MitchyInge · 06/12/2009 12:20

this is not nearly as annoying as teenagers straggling across the road through moving traffic, I nearly hit one yesterday

it is like they are all playing a game of half hearted chicken, am extremely tempted to not brake next time

borderslass · 06/12/2009 12:24

one of my pet hates my daughter who is learning to drive really hates it an all the other thing is if you let one car out you can get stuck as people take the piss.

mummyflood · 06/12/2009 12:30

Agree with OP. But I have noticed a new phenomenon recently. I drive 'cautiously', I think, and am more likely to give way than to have the confidence to pull out/carry on. I have noticed that several drivers actually slow down when approaching me and give me funny looks, as though to say 'you didn't need to wait for me, so I wil make you wait now'. Haven't noticed an age or gender difference either. DH has noticed this too when he is driving, so don't know whether it is just in our area.

fembear · 06/12/2009 12:33

Is this a regional thing? - here in the Midlands we are usually good at being polite and wave-y to each other.
If anything, I have an opposite rant: people are usually so busy being nice to drivers out of their front window (eg in a queue, leave a gap so that someone can turn right across them) that they forget about people out of their back window (that's me, wanting to turn left but I can't because the guy in front won't budge up!)

fembear · 06/12/2009 12:36

I'm guiulty of that one, mummyflood. It irritates me when I give someone a chance and they don't take. I just go FFS and move on.
Use it or lose it!

Pogleswood · 06/12/2009 12:38

This annoys me too(but I am a grumpy old woman so it is just one thing of many...)
I don't think you need to be particularly confident or experienced to flick a hand up to acknowledge a favour though - these are situations where people are going slowly anyway,aren't they?

They may be like DH though,who says thanks by facial twitches invisible to me sitting next to him and leading to conversations along the lines of "they let you in...yes?..you didn't say thanks..yes I did..."
Am terrible nag and control freak as well as being grumpy

CastleDouglas · 06/12/2009 13:08

I find the lack of thanks annoying, but diffuse the anger I feel by loudly saying: "You're welcome mate, hope your dick rots off." or something similar.
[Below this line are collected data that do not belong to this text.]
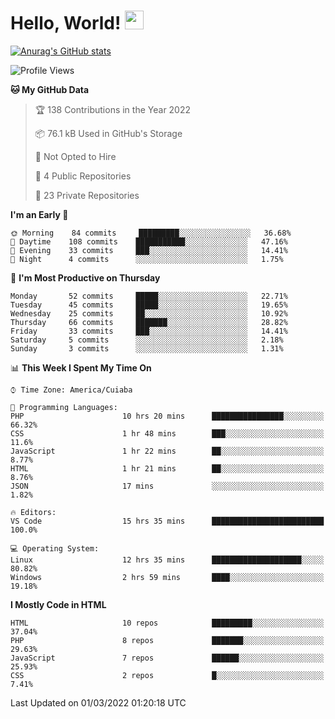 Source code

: 
# Hello, World! <img src="https://raw.githubusercontent.com/MartinHeinz/MartinHeinz/master/wave.gif" width="30px">

[![Anurag's GitHub stats](https://github-readme-stats.vercel.app/api?username=ilismarque&count_private=true&show_icons=true&theme=dracula)](https://github.com/anuraghazra/github-readme-stats)

<!--START_SECTION:waka-->
![Profile Views](http://img.shields.io/badge/Profile%20Views-0-blue)

**🐱 My GitHub Data** 

> 🏆 138 Contributions in the Year 2022
 > 
> 📦 76.1 kB Used in GitHub's Storage 
 > 
> 🚫 Not Opted to Hire
 > 
> 📜 4 Public Repositories 
 > 
> 🔑 23 Private Repositories  
 > 
**I'm an Early 🐤** 

```text
🌞 Morning    84 commits     █████████░░░░░░░░░░░░░░░░   36.68% 
🌆 Daytime    108 commits    ███████████░░░░░░░░░░░░░░   47.16% 
🌃 Evening    33 commits     ███░░░░░░░░░░░░░░░░░░░░░░   14.41% 
🌙 Night      4 commits      ░░░░░░░░░░░░░░░░░░░░░░░░░   1.75%

```
📅 **I'm Most Productive on Thursday** 

```text
Monday       52 commits     █████░░░░░░░░░░░░░░░░░░░░   22.71% 
Tuesday      45 commits     █████░░░░░░░░░░░░░░░░░░░░   19.65% 
Wednesday    25 commits     ██░░░░░░░░░░░░░░░░░░░░░░░   10.92% 
Thursday     66 commits     ███████░░░░░░░░░░░░░░░░░░   28.82% 
Friday       33 commits     ███░░░░░░░░░░░░░░░░░░░░░░   14.41% 
Saturday     5 commits      ░░░░░░░░░░░░░░░░░░░░░░░░░   2.18% 
Sunday       3 commits      ░░░░░░░░░░░░░░░░░░░░░░░░░   1.31%

```


📊 **This Week I Spent My Time On** 

```text
⌚︎ Time Zone: America/Cuiaba

💬 Programming Languages: 
PHP                      10 hrs 20 mins      ████████████████░░░░░░░░░   66.32% 
CSS                      1 hr 48 mins        ███░░░░░░░░░░░░░░░░░░░░░░   11.6% 
JavaScript               1 hr 22 mins        ██░░░░░░░░░░░░░░░░░░░░░░░   8.77% 
HTML                     1 hr 21 mins        ██░░░░░░░░░░░░░░░░░░░░░░░   8.76% 
JSON                     17 mins             ░░░░░░░░░░░░░░░░░░░░░░░░░   1.82%

🔥 Editors: 
VS Code                  15 hrs 35 mins      █████████████████████████   100.0%

💻 Operating System: 
Linux                    12 hrs 35 mins      ████████████████████░░░░░   80.82% 
Windows                  2 hrs 59 mins       ████░░░░░░░░░░░░░░░░░░░░░   19.18%

```

**I Mostly Code in HTML** 

```text
HTML                     10 repos            █████████░░░░░░░░░░░░░░░░   37.04% 
PHP                      8 repos             ███████░░░░░░░░░░░░░░░░░░   29.63% 
JavaScript               7 repos             ██████░░░░░░░░░░░░░░░░░░░   25.93% 
CSS                      2 repos             █░░░░░░░░░░░░░░░░░░░░░░░░   7.41%

```



 Last Updated on 01/03/2022 01:20:18 UTC
<!--END_SECTION:waka-->

<!--
**ilismarque/ilismarque** is a ✨ _special_ ✨ repository because its `README.md` (this file) appears on your GitHub profile.

Here are some ideas to get you started:

- 🔭 I’m currently working on ...
- 🌱 I’m currently learning ...
- 👯 I’m looking to collaborate on ...
- 🤔 I’m looking for help with ...
- 💬 Ask me about ...
- 📫 How to reach me: ...
- 😄 Pronouns: ...
- ⚡ Fun fact: ...
-->
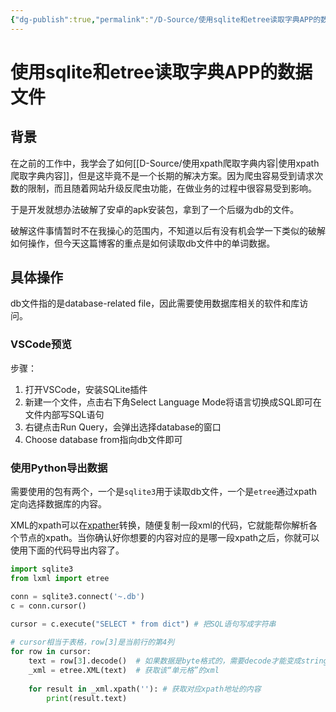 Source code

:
 ```yaml
---
{"dg-publish":true,"permalink":"/D-Source/使用sqlite和etree读取字典APP的数据文件/","created":"2022-06-22T17:13:26.000+08:00","updated":"2022-06-22T17:13:26.000+08:00"}
---
```


# 使用sqlite和etree读取字典APP的数据文件
## 背景
在之前的工作中，我学会了如何[[D-Source/使用xpath爬取字典内容\|使用xpath爬取字典内容]]，但是这毕竟不是一个长期的解决方案。因为爬虫容易受到请求次数的限制，而且随着网站升级反爬虫功能，在做业务的过程中很容易受到影响。

于是开发就想办法破解了安卓的apk安装包，拿到了一个后缀为db的文件。

破解这件事情暂时不在我操心的范围内，不知道以后有没有机会学一下类似的破解如何操作，但今天这篇博客的重点是如何读取db文件中的单词数据。

## 具体操作
db文件指的是database-related file，因此需要使用数据库相关的软件和库访问。

### VSCode预览
步骤：
1. 打开VSCode，安装SQLite插件
2. 新建一个文件，点击右下角Select Language Mode将语言切换成SQL即可在文件内部写SQL语句
3. 右键点击Run Query，会弹出选择database的窗口
4. Choose database from指向db文件即可

### 使用Python导出数据
需要使用的包有两个，一个是`sqlite3`用于读取db文件，一个是`etree`通过xpath定向选择数据库的内容。

XML的xpath可以在[xpather](http://xpather.com)转换，随便复制一段xml的代码，它就能帮你解析各个节点的xpath。当你确认好你想要的内容对应的是哪一段xpath之后，你就可以使用下面的代码导出内容了。

```Python
import sqlite3  
from lxml import etree

conn = sqlite3.connect('~.db')  
c = conn.cursor()  
  
cursor = c.execute("SELECT * from dict") # 把SQL语句写成字符串

# cursor相当于表格，row[3]是当前行的第4列
for row in cursor:
    text = row[3].decode()	# 如果数据是byte格式的，需要decode才能变成string
	_xml = etree.XML(text)	# 获取该“单元格”的xml
	
    for result in _xml.xpath(''): # 获取对应xpath地址的内容
		print(result.text)
``` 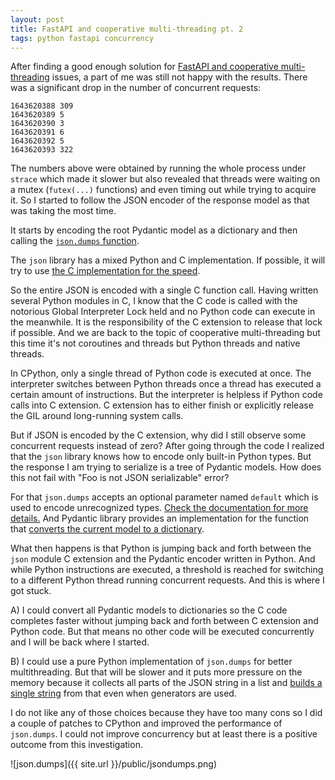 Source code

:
 ```yaml
---
layout: post
title: FastAPI and cooperative multi-threading pt. 2
tags: python fastapi concurrency
---
```


After finding a good enough solution for [FastAPI and cooperative multi-threading](https://aivarsk.com/2022/01/21/fastapi-concurrency/) issues, a part of me was still not happy with the results. There was a significant drop in the number of concurrent requests:

```
1643620388 309
1643620389 5
1643620390 3
1643620391 6
1643620392 5
1643620393 322
```

The numbers above were obtained by running the whole process under `strace` which made it slower but also revealed that threads were waiting on a mutex (`futex(...)` functions) and even timing out while trying to acquire it. So I started to follow the JSON encoder of the response model as that was taking the most time.

It starts by encoding the root Pydantic model as a dictionary and then calling the [`json.dumps` function](https://github.com/samuelcolvin/pydantic/blob/36c53ceaa3e72876d4b438e124fc90a2cbc4ecef/pydantic/main.py#L490).

The `json` library has a mixed Python and C implementation. If possible, it will try to use [the C implementation for the speed](https://github.com/python/cpython/blob/0fc3517cf46ec79b4681c31916d4081055a7ed09/Lib/json/encoder.py#L14).

So the entire JSON is encoded with a single C function call. Having written several Python modules in C, I know that the C code is called with the notorious Global Interpreter Lock held and no Python code can execute in the meanwhile. It is the responsibility of the C extension to release that lock if possible. And we are back to the topic of cooperative multi-threading but this time it's not coroutines and threads but Python threads and native threads.

In CPython, only a single thread of Python code is executed at once. The interpreter switches between Python threads once a thread has executed a certain amount of instructions. But the interpreter is helpless if Python code calls into C extension. C extension has to either finish or explicitly release the GIL around long-running system calls.

But if JSON is encoded by the C extension, why did I still observe some concurrent requests instead of zero? After going through the code I realized that the `json` library knows how to encode only built-in Python types. But the response I am trying to serialize is a tree of Pydantic models. How does this not fail with "Foo is not JSON serializable" error?

For that `json.dumps` accepts an optional parameter named `default` which is used to encode unrecognized types. [Check the documentation for more details.](https://docs.python.org/3/library/json.html#json.dumps) And Pydantic library provides an implementation for the function that [converts the current model to a dictionary](https://github.com/samuelcolvin/pydantic/blob/36c53ceaa3e72876d4b438e124fc90a2cbc4ecef/pydantic/json.py#L72).

What then happens is that Python is jumping back and forth between the `json` module C extension and the Pydantic encoder written in Python. And while Python instructions are executed, a threshold is reached for switching to a different Python thread running concurrent requests. And this is where I got stuck.

A) I could convert all Pydantic models to dictionaries so the C code completes faster without jumping back and forth between C extension and Python code. But that means no other code will be executed concurrently and I will be back where I started.

B) I could use a pure Python implementation of `json.dumps` for better multithreading. But that will be slower and it puts more pressure on the memory because it collects all parts of the JSON string in a list and [builds a single string](https://github.com/python/cpython/blob/0fc3517cf46ec79b4681c31916d4081055a7ed09/Lib/json/encoder.py#L202) from that even when generators are used.

I do not like any of those choices because they have too many cons so I did a couple of patches to CPython and improved the performance of `json.dumps`. I could not improve concurrency but at least there is a positive outcome from this investigation.

![json.dumps]({{ site.url }}/public/jsondumps.png)
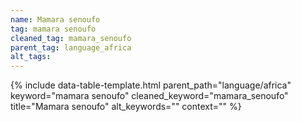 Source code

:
 ```yaml
---
name: Mamara senoufo
tag: mamara senoufo
cleaned_tag: mamara_senoufo
parent_tag: language_africa
alt_tags: 
---
```


{% include data-table-template.html 
  parent_path="language/africa" 
  keyword="mamara senoufo" 
  cleaned_keyword="mamara_senoufo" 
  title="Mamara senoufo"
  alt_keywords=""
  context=""
%}

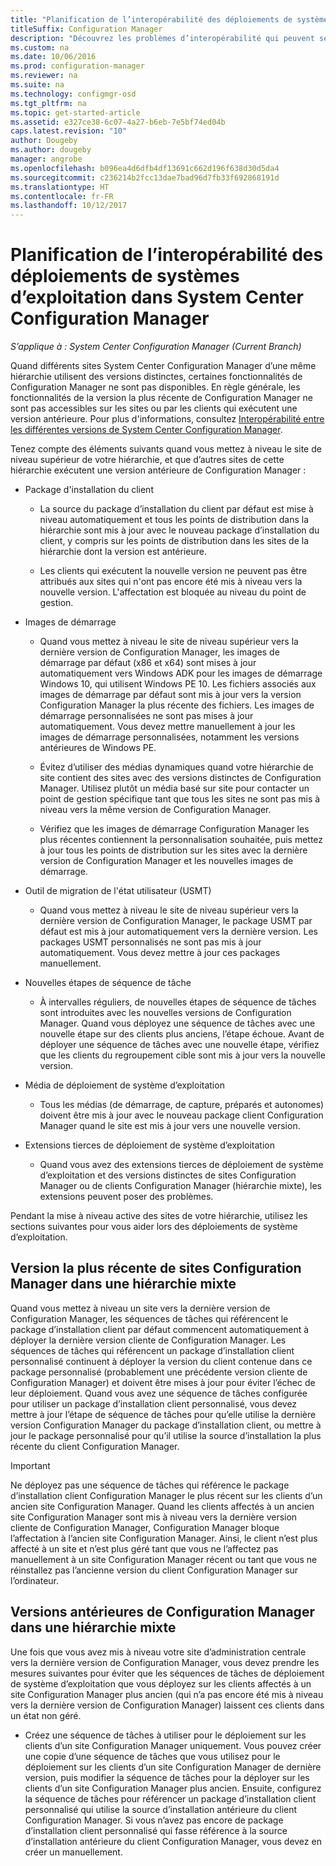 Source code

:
 ```yaml
---
title: "Planification de l’interopérabilité des déploiements de systèmes d’exploitation"
titleSuffix: Configuration Manager
description: "Découvrez les problèmes d’interopérabilité qui peuvent se poser quand différents sites System Center Configuration Manager d’une même hiérarchie utilisent des versions distinctes."
ms.custom: na
ms.date: 10/06/2016
ms.prod: configuration-manager
ms.reviewer: na
ms.suite: na
ms.technology: configmgr-osd
ms.tgt_pltfrm: na
ms.topic: get-started-article
ms.assetid: e327ce38-6c07-4a27-b6eb-7e5bf74ed04b
caps.latest.revision: "10"
author: Dougeby
ms.author: dougeby
manager: angrobe
ms.openlocfilehash: b096ea4d6dfb4df13691c662d196f638d30d5da4
ms.sourcegitcommit: c236214b2fcc13dae7bad96d7fb33f692868191d
ms.translationtype: HT
ms.contentlocale: fr-FR
ms.lasthandoff: 10/12/2017
---
```

# <a name="planning-for-operating-system-deployment-interoperability-in-system-center-configuration-manager"></a>Planification de l’interopérabilité des déploiements de systèmes d’exploitation dans System Center Configuration Manager

*S’applique à : System Center Configuration Manager (Current Branch)*

Quand différents sites System Center Configuration Manager d’une même hiérarchie utilisent des versions distinctes, certaines fonctionnalités de Configuration Manager ne sont pas disponibles. En règle générale, les fonctionnalités de la version la plus récente de Configuration Manager ne sont pas accessibles sur les sites ou par les clients qui exécutent une version antérieure. Pour plus d'informations, consultez [Interopérabilité entre les différentes versions de System Center Configuration Manager](../../core/plan-design/hierarchy/interoperability-between-different-versions.md).  

 Tenez compte des éléments suivants quand vous mettez à niveau le site de niveau supérieur de votre hiérarchie, et que d’autres sites de cette hiérarchie exécutent une version antérieure de Configuration Manager :  

-   Package d'installation du client  

    -   La source du package d’installation du client par défaut est mise à niveau automatiquement et tous les points de distribution dans la hiérarchie sont mis à jour avec le nouveau package d’installation du client, y compris sur les points de distribution dans les sites de la hiérarchie dont la version est antérieure.  

    -   Les clients qui exécutent la nouvelle version ne peuvent pas être attribués aux sites qui n'ont pas encore été mis à niveau vers la nouvelle version. L'affectation est bloquée au niveau du point de gestion.  

-   Images de démarrage  

    -   Quand vous mettez à niveau le site de niveau supérieur vers la dernière version de Configuration Manager, les images de démarrage par défaut (x86 et x64) sont mises à jour automatiquement vers Windows ADK pour les images de démarrage Windows 10, qui utilisent Windows PE 10. Les fichiers associés aux images de démarrage par défaut sont mis à jour vers la version Configuration Manager la plus récente des fichiers. Les images de démarrage personnalisées ne sont pas mises à jour automatiquement. Vous devez mettre manuellement à jour les images de démarrage personnalisées, notamment les versions antérieures de Windows PE.  

    -   Évitez d’utiliser des médias dynamiques quand votre hiérarchie de site contient des sites avec des versions distinctes de Configuration Manager. Utilisez plutôt un média basé sur site pour contacter un point de gestion spécifique tant que tous les sites ne sont pas mis à niveau vers la même version de Configuration Manager.  

    -   Vérifiez que les images de démarrage Configuration Manager les plus récentes contiennent la personnalisation souhaitée, puis mettez à jour tous les points de distribution sur les sites avec la dernière version de Configuration Manager et les nouvelles images de démarrage.  

-   Outil de migration de l'état utilisateur (USMT)  

    -   Quand vous mettez à niveau le site de niveau supérieur vers la dernière version de Configuration Manager, le package USMT par défaut est mis à jour automatiquement vers la dernière version. Les packages USMT personnalisés ne sont pas mis à jour automatiquement. Vous devez mettre à jour ces packages manuellement.  

-   Nouvelles étapes de séquence de tâche  

    -   À intervalles réguliers, de nouvelles étapes de séquence de tâches sont introduites avec les nouvelles versions de Configuration Manager. Quand vous déployez une séquence de tâches avec une nouvelle étape sur des clients plus anciens, l’étape échoue. Avant de déployer une séquence de tâches avec une nouvelle étape, vérifiez que les clients du regroupement cible sont mis à jour vers la nouvelle version.  

-   Média de déploiement de système d’exploitation  

    -   Tous les médias (de démarrage, de capture, préparés et autonomes) doivent être mis à jour avec le nouveau package client Configuration Manager quand le site est mis à jour vers une nouvelle version.  

-   Extensions tierces de déploiement de système d’exploitation  

    -   Quand vous avez des extensions tierces de déploiement de système d’exploitation et des versions distinctes de sites Configuration Manager ou de clients Configuration Manager (hiérarchie mixte), les extensions peuvent poser des problèmes.  

 Pendant la mise à niveau active des sites de votre hiérarchie, utilisez les sections suivantes pour vous aider lors des déploiements de système d’exploitation.  

## <a name="latest-version-of-configuration-manager-sites-in-a-mixed-hierarchy"></a>Version la plus récente de sites Configuration Manager dans une hiérarchie mixte  
 Quand vous mettez à niveau un site vers la dernière version de Configuration Manager, les séquences de tâches qui référencent le package d’installation client par défaut commencent automatiquement à déployer la dernière version cliente de Configuration Manager. Les séquences de tâches qui référencent un package d’installation client personnalisé continuent à déployer la version du client contenue dans ce package personnalisé (probablement une précédente version cliente de Configuration Manager) et doivent être mises à jour pour éviter l’échec de leur déploiement. Quand vous avez une séquence de tâches configurée pour utiliser un package d’installation client personnalisé, vous devez mettre à jour l’étape de séquence de tâches pour qu’elle utilise la dernière version Configuration Manager du package d’installation client, ou mettre à jour le package personnalisé pour qu’il utilise la source d’installation la plus récente du client Configuration Manager.  

> [!IMPORTANT]  
>  Ne déployez pas une séquence de tâches qui référence le package d’installation client Configuration Manager le plus récent sur les clients d’un ancien site Configuration Manager. Quand les clients affectés à un ancien site Configuration Manager sont mis à niveau vers la dernière version cliente de Configuration Manager, Configuration Manager bloque l’affectation à l’ancien site Configuration Manager. Ainsi, le client n’est plus affecté à un site et n’est plus géré tant que vous ne l’affectez pas manuellement à un site Configuration Manager récent ou tant que vous ne réinstallez pas l’ancienne version du client Configuration Manager sur l’ordinateur.  

## <a name="older-versions-of-configuration-manager-in-a-mixed-hierarchy"></a>Versions antérieures de Configuration Manager dans une hiérarchie mixte  
 Une fois que vous avez mis à niveau votre site d’administration centrale vers la dernière version de Configuration Manager, vous devez prendre les mesures suivantes pour éviter que les séquences de tâches de déploiement de système d’exploitation que vous déployez sur les clients affectés à un site Configuration Manager plus ancien (qui n’a pas encore été mis à niveau vers la dernière version de Configuration Manager) laissent ces clients dans un état non géré.  

-   Créez une séquence de tâches à utiliser pour le déploiement sur les clients d’un site Configuration Manager uniquement. Vous pouvez créer une copie d’une séquence de tâches que vous utilisez pour le déploiement sur les clients d’un site Configuration Manager de dernière version, puis modifier la séquence de tâches pour la déployer sur les clients d’un site Configuration Manager plus ancien. Ensuite, configurez la séquence de tâches pour référencer un package d’installation client personnalisé qui utilise la source d’installation antérieure du client Configuration Manager. Si vous n’avez pas encore de package d’installation client personnalisé qui fasse référence à la source d’installation antérieure du client Configuration Manager, vous devez en créer un manuellement.  
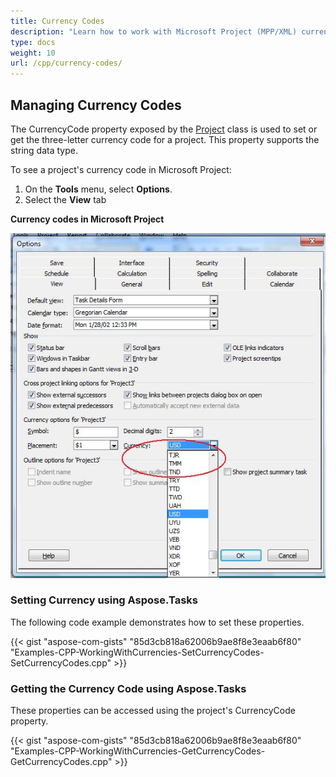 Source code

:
 ```yaml
---
title: Currency Codes
description: "Learn how to work with Microsoft Project (MPP/XML) currency codes using Aspose.Tasks for C++."
type: docs
weight: 10
url: /cpp/currency-codes/
---
```


## **Managing Currency Codes**
The CurrencyCode property exposed by the [Project](https://reference.aspose.com/tasks/cpp/class/aspose.tasks.project) class is used to set or get the three-letter currency code for a project. This property supports the string data type.

To see a project's currency code in Microsoft Project:

1. On the **Tools** menu, select **Options**.
2. Select the **View** tab

**Currency codes in Microsoft Project**

![viewing currency codes](managing-currency-codes_1.png)

### **Setting Currency using Aspose.Tasks**
The following code example demonstrates how to set these properties.

{{< gist "aspose-com-gists" "85d3cb818a62006b9ae8f8e3eaab6f80" "Examples-CPP-WorkingWithCurrencies-SetCurrencyCodes-SetCurrencyCodes.cpp" >}}

### **Getting the Currency Code using Aspose.Tasks**
These properties can be accessed using the project's CurrencyCode property.

{{< gist "aspose-com-gists" "85d3cb818a62006b9ae8f8e3eaab6f80" "Examples-CPP-WorkingWithCurrencies-GetCurrencyCodes-GetCurrencyCodes.cpp" >}}
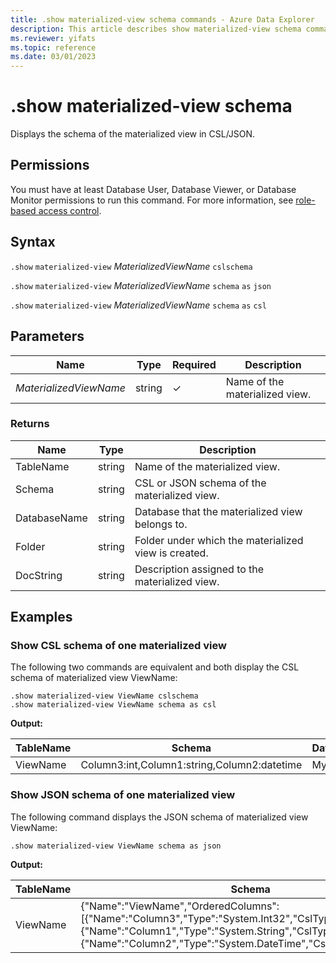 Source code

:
 ```yaml
---
title: .show materialized-view schema commands - Azure Data Explorer
description: This article describes show materialized-view schema commands in Azure Data Explorer.
ms.reviewer: yifats
ms.topic: reference
ms.date: 03/01/2023
---
```


# .show materialized-view schema

Displays the schema of the materialized view in CSL/JSON.

## Permissions

You must have at least Database User, Database Viewer, or Database Monitor permissions to run this command. For more information, see [role-based access control](../access-control/role-based-access-control.md).

## Syntax

`.show` `materialized-view` *MaterializedViewName* `cslschema`

`.show` `materialized-view` *MaterializedViewName* `schema` `as` `json`

`.show` `materialized-view` *MaterializedViewName* `schema` `as` `csl`

## Parameters

| Name                   | Type   | Required | Description                    |
|------------------------|--------|----------|--------------------------------|
| *MaterializedViewName* | string | &check;  | Name of the materialized view. |

### Returns

| Name             | Type   | Description                                          |
|------------------|--------|------------------------------------------------------|
| TableName        | string | Name of the materialized view.                       |
| Schema           | string | CSL or JSON schema of the materialized view.         |
| DatabaseName     | string | Database that the materialized view belongs to.      |
| Folder           | string | Folder under which the materialized view is created. |
| DocString        | string | Description assigned to the materialized view.       |

## Examples

### Show CSL schema of one materialized view

The following two commands are equivalent and both display the CSL schema of materialized view ViewName:

```kusto
.show materialized-view ViewName cslschema
.show materialized-view ViewName schema as csl
```

**Output:**

| TableName | Schema                                      | DatabaseName | Folder  | DocString |
|-----------|---------------------------------------------|--------------|---------|-----------|
| ViewName  | Column3:int,Column1:string,Column2:datetime | MyDatabase   |         |           |

### Show JSON schema of one materialized view

The following command displays the JSON schema of materialized view ViewName:

```kusto
.show materialized-view ViewName schema as json
```

**Output:**

| TableName | Schema                                                                                                                                                                                                                        | DatabaseName | Folder  | DocString |
|-----------|-------------------------------------------------------------------------------------------------------------------------------------------------------------------------------------------------------------------------------|--------------|---------|-----------|
| ViewName  | {"Name":"ViewName","OrderedColumns":[{"Name":"Column3","Type":"System.Int32","CslType":"int"},{"Name":"Column1","Type":"System.String","CslType":"string"},{"Name":"Column2","Type":"System.DateTime","CslType":"datetime"}]} | MyDatabase   |         |           |
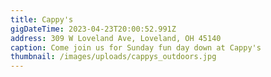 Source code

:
 ```yaml
---
title: Cappy's
gigDateTime: 2023-04-23T20:00:52.991Z
address: 309 W Loveland Ave, Loveland, OH 45140
caption: Come join us for Sunday fun day down at Cappy's
thumbnail: /images/uploads/cappys_outdoors.jpg
---
```

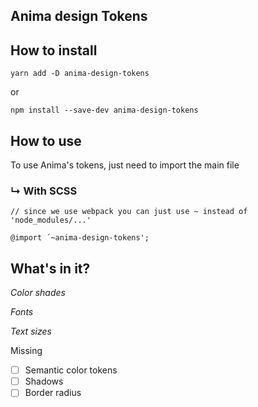 ## Anima design Tokens

## How to install

```
yarn add -D anima-design-tokens
```

or

```
npm install --save-dev anima-design-tokens
```

## How to use

To use Anima's tokens, just need to import the main file

### ↳ With SCSS

```
// since we use webpack you can just use ~ instead of 'node_modules/...'

@import ´~anima-design-tokens';
```

## What's in it?

_Color shades_

_Fonts_

_Text sizes_

Missing

- [ ] Semantic color tokens
- [ ] Shadows
- [ ] Border radius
Before attempting this, ensure window is wound up, there speaks the voice of experience

CurlyhairedAssassin · 06/12/2009 13:20

I must admit, if someone stops needlessly to let me past, when there was perfectly enough space for BOTH of us to drive past each other, then I really am reluctant to thank them. Even though they have been considerate (cautious, mummyflood?!) and waited, I can't help but think "but you didn't need to wait, you silly twit therefore you don't need thanks from me."

warthog · 06/12/2009 13:25

i hate it when people don't say thanks. doesn't take much, but that small interaction makes all the difference.

the people on here saying 'get a life' are probably the rude ones.

ilovejonty · 06/12/2009 13:26

I'm with you OP, but rise above it - you have the moral high ground

fembear · 06/12/2009 13:37

Answer me this one, MN Jury.
If there is a big queue and someone is kind enough to let me in do I then
a) spread the love and let others in, or
b) think it's unkind to the nice guy behind me to push him even further back in the queue, so not let anyone else in.

Which is the nice/polite thing to do?

GoddessRidingSantasSleigh · 06/12/2009 13:38

i'm with curly i thought it was just me... i don't know why i feel like that though, i think its because THEY DIDN'T NEED TO STOP!

but i do like to thank people when they do let me out, i felt really bad yesterday because a lady waited at the end of a long road for me to come down and i was so angry about an arguement i had had with dp that was running over and over in my head that i forgot to thank her, i felt bad as soon as i realised she must of thought i was rude but i was just distracted so 'sorry nice lady'

Alambil · 06/12/2009 13:38

What drives me more nuts is the flashing of lights IN THE DARK... no need to blind me, you twat!! Just DIP the lights off and back on... far kinder to my eyes!